Cercate Giussani non tra i morti, ma tra i vivi

Di Giancarlo Cesana
22 Febbraio 2019
Nell'anniversario della scomparsa del fondatore di Cl, ripubblichiamo il nostro speciale con Baget Bozzo, Ferrara, Amicone, Formigoni

Il 22 febbraio 2005 moriva a Milano don Luigi Giussani, fondatore di Comunione e liberazione, un uomo «toccato, anzi ferito, dal desiderio della bellezza», come disse il cardinale Joseph Ratzinger all’omelia del suo funerale in Duomo il 24 febbraio (un giovedì piovoso, grigio canna di fucile, in una chiesa stracolma e un sagrato stracolmo di ciellini e semplici fedeli).

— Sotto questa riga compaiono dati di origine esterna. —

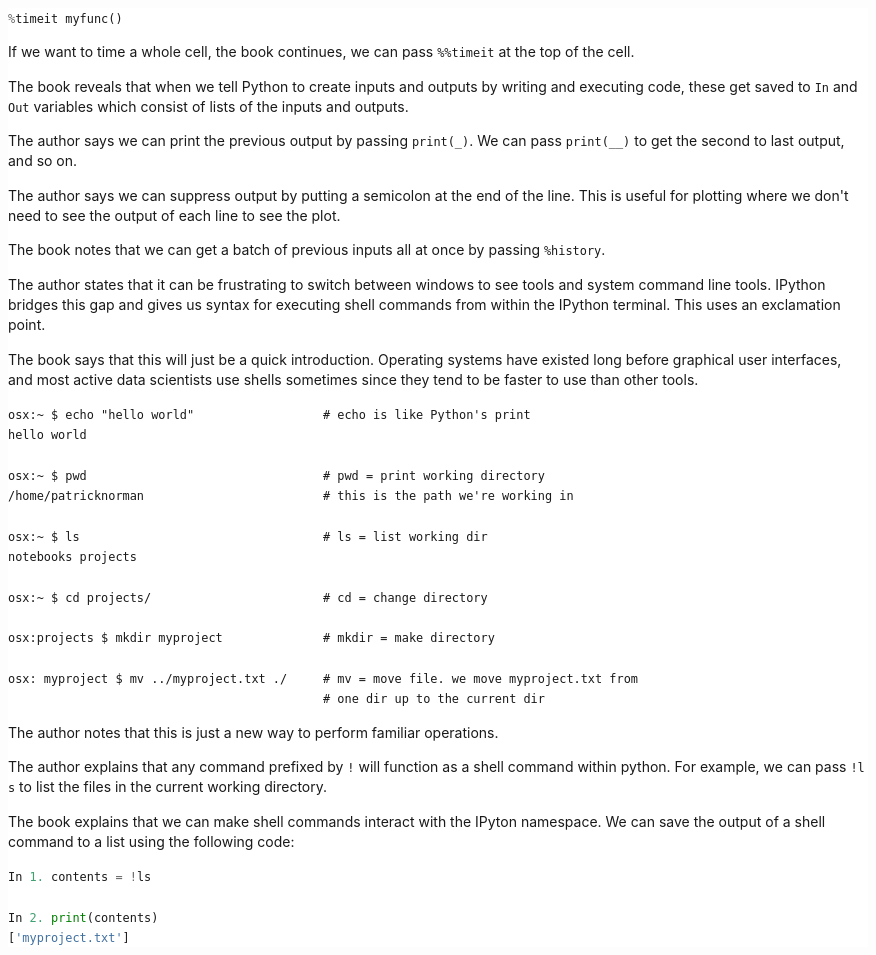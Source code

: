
```python
%timeit myfunc()
```

If we want to time a whole cell, the book continues, we can pass `%%timeit` at the top of the cell. 

The book reveals that when we tell Python to create inputs and outputs by writing and executing code, these get saved to `In` and `Out` variables which consist of lists of the inputs and outputs. 

The author says we can print the previous output by passing `print(_)`. We can pass `print(__)` to get the second to last output, and so on. 

The author says we can suppress output by putting a semicolon at the end of the line. This is useful for plotting where we don't need to see the output of each line to see the plot. 

The book notes that we can get a batch of previous inputs all at once by passing `%history`.

The author states that it can be frustrating to switch between windows to see tools and system command line tools. IPython bridges this gap and gives us syntax for executing shell commands from within the IPython terminal. This uses an exclamation point. 

The book says that this will just be a quick introduction. Operating systems have existed long before graphical user interfaces, and most active data scientists use shells sometimes since they tend to be faster to use than other tools. 

```
osx:~ $ echo "hello world"					# echo is like Python's print
hello world

osx:~ $ pwd									# pwd = print working directory
/home/patricknorman							# this is the path we're working in

osx:~ $ ls									# ls = list working dir
notebooks projects

osx:~ $ cd projects/ 						# cd = change directory

osx:projects $ mkdir myproject				# mkdir = make directory

osx: myproject $ mv ../myproject.txt ./ 	# mv = move file. we move myproject.txt from
											# one dir up to the current dir

```

The author notes that this is just a new way to perform familiar operations. 

The author explains that any command prefixed by `!` will function as a shell command within python. For example, we can pass `!ls` to list the files in the current working directory. 

The book explains that we can make shell commands interact with the IPyton namespace. We can save the output of a shell command to a list using the following code:

```python
In 1. contents = !ls
	
In 2. print(contents)
['myproject.txt']
```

Oggi, ne siamo certi, don Giussani non amerebbe le celebrazioni, men che mai quelle riguardanti la sua persona. Viveva troppo all’arrembaggio per “perdere tempo” in cerimoniosi salamelecchi. Per questo, qui di seguito, riportiamo un articolo che apparve su un numero speciale di Tempi che uscì i giorni successivi la sua scomparsa, in cui erano contenuti i contributi di personalità diverse, ciellini e non (da Gianni Baget Bozzo a Lorenzo Albacete, da Giuliano Ferrara a Roberto Formigoni, al comunista, al carcerato in 41bis, all’ebrea del kibbutz), articoli percorsi da un fattore comune: la gratitudine per essere stati scossi da un ardente carisma. E oggi come allora, proprio come scrisse su quel numero Giancarlo Cesana, «la sua presenza non va cercata fra i morti, ma fra i vivi». (eb)

Chi volesse, cliccando qui sotto può scaricare alcune pagine di quel numero speciale di Tempi.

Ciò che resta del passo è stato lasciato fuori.